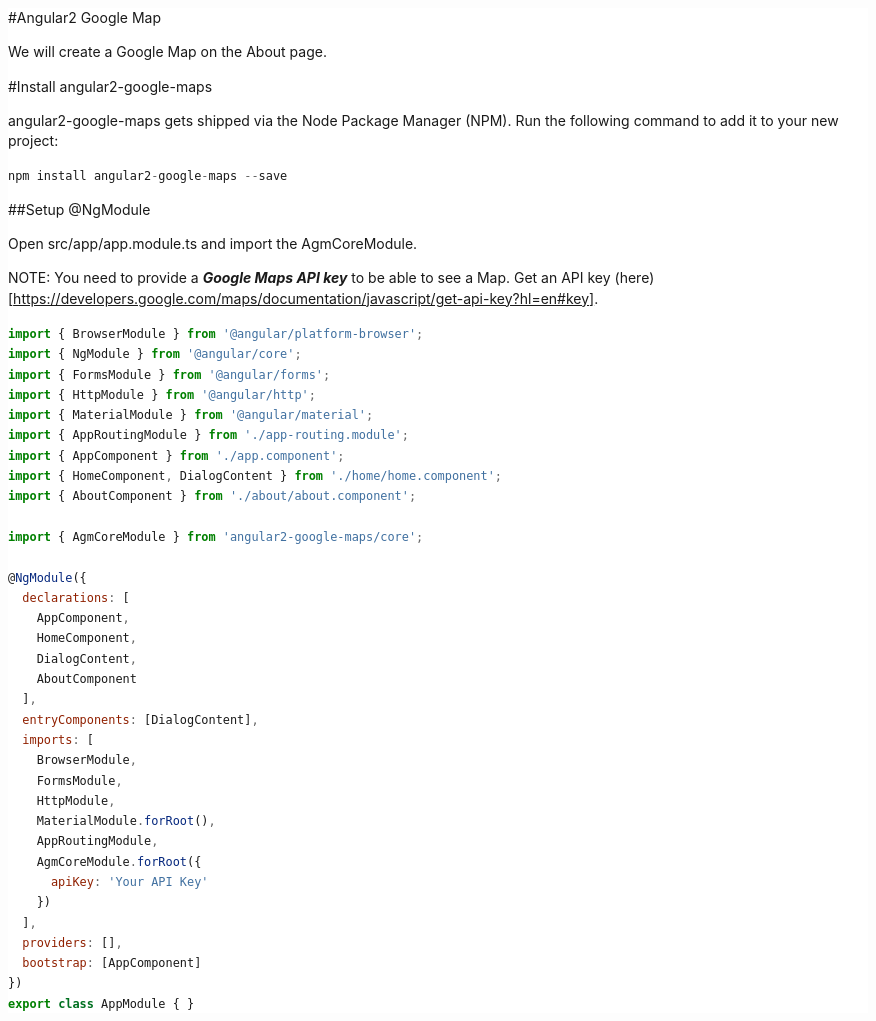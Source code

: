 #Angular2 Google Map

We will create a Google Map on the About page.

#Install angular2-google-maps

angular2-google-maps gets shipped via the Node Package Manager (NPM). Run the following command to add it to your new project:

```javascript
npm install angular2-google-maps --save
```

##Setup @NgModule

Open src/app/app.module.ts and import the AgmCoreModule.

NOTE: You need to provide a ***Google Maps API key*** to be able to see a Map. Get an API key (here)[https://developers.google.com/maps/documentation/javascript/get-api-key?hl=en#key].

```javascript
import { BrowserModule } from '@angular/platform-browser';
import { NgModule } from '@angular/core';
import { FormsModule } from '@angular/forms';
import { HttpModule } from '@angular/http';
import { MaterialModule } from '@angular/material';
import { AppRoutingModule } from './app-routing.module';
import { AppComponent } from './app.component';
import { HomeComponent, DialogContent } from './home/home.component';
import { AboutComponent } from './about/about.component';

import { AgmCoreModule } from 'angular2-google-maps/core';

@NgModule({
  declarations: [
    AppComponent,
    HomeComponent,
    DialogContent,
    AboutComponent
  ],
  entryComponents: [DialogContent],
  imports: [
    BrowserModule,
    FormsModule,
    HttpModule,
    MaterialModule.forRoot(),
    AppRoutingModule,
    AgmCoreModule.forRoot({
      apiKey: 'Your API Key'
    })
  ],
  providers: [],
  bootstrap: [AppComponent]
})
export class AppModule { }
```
────────
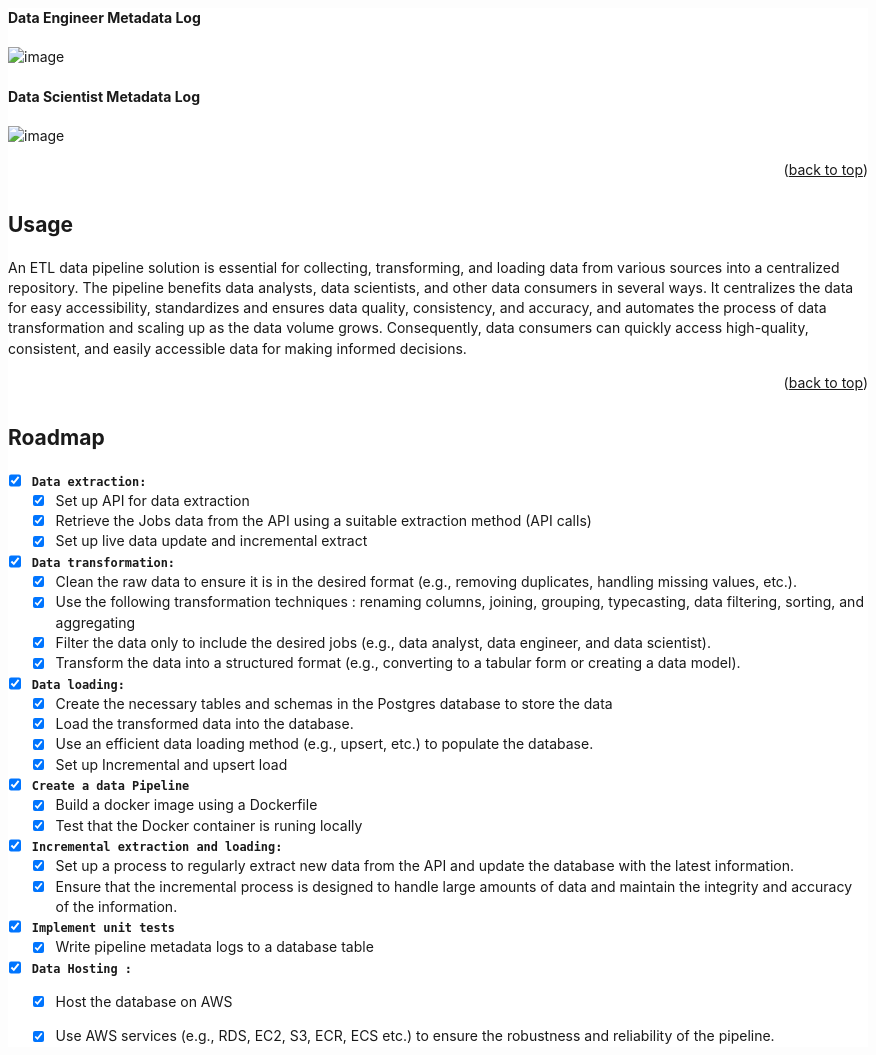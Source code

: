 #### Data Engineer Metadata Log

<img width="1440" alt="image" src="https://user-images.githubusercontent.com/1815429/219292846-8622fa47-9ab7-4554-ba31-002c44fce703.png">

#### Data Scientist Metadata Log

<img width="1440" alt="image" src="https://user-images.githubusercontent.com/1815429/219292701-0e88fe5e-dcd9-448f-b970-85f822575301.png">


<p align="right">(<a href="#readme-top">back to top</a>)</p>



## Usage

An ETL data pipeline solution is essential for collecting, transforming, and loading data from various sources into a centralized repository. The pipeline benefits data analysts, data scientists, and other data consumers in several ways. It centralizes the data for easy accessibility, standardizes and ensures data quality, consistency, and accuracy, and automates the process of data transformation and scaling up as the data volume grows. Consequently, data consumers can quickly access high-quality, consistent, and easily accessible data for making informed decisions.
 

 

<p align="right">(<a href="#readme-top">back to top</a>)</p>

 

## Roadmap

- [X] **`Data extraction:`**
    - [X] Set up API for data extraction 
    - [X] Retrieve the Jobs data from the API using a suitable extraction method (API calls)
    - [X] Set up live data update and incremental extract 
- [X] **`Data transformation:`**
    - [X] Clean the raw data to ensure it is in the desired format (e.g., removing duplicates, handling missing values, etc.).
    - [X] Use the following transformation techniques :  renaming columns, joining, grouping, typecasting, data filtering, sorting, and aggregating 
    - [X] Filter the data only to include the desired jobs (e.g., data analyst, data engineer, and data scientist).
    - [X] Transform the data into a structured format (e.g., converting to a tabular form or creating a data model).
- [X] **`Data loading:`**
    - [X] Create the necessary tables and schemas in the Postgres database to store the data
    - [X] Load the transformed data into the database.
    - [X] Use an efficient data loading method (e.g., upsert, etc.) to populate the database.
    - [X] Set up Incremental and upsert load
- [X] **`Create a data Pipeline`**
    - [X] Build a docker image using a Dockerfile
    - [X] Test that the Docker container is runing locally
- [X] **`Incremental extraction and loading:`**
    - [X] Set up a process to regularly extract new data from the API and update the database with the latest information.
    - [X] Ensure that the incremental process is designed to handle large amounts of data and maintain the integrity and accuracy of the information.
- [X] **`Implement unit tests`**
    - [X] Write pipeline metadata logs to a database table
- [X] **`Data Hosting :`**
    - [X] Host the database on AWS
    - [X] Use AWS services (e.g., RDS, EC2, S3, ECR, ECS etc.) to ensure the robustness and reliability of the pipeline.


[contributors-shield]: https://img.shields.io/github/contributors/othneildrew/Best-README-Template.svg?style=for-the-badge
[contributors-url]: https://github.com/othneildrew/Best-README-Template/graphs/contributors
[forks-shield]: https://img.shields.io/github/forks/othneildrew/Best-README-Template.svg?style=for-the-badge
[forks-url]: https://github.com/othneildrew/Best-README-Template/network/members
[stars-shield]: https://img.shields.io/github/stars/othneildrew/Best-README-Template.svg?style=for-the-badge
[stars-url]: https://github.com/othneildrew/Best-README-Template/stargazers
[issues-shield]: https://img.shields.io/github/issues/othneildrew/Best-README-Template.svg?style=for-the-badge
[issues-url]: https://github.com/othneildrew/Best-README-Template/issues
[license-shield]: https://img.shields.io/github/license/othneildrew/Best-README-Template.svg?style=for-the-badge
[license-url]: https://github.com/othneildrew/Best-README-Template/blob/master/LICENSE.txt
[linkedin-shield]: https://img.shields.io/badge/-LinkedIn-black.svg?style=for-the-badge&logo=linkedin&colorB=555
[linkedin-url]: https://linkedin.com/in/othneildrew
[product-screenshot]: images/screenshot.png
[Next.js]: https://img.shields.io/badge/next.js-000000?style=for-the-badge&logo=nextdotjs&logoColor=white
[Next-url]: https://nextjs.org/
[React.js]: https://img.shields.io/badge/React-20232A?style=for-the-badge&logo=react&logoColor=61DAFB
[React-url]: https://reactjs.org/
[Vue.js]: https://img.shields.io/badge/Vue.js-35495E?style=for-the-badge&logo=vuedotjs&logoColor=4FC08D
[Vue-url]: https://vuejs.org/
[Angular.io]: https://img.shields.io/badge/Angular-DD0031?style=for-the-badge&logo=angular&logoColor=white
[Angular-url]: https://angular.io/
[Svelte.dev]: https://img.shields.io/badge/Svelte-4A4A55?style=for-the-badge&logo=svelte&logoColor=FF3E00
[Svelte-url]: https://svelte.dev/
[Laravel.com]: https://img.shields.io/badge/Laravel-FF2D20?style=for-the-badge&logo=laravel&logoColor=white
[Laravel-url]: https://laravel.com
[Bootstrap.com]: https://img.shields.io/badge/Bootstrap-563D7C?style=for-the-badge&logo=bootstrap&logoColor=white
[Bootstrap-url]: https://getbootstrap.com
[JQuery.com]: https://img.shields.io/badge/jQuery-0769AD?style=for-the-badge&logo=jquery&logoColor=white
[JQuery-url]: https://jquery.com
────────
■ EXERCISE INSTRUCTIONS
Tally the lines of the listing that contain "Next" and give the tally alone.

■ RESPONSE FOR THIS EXERCISE
2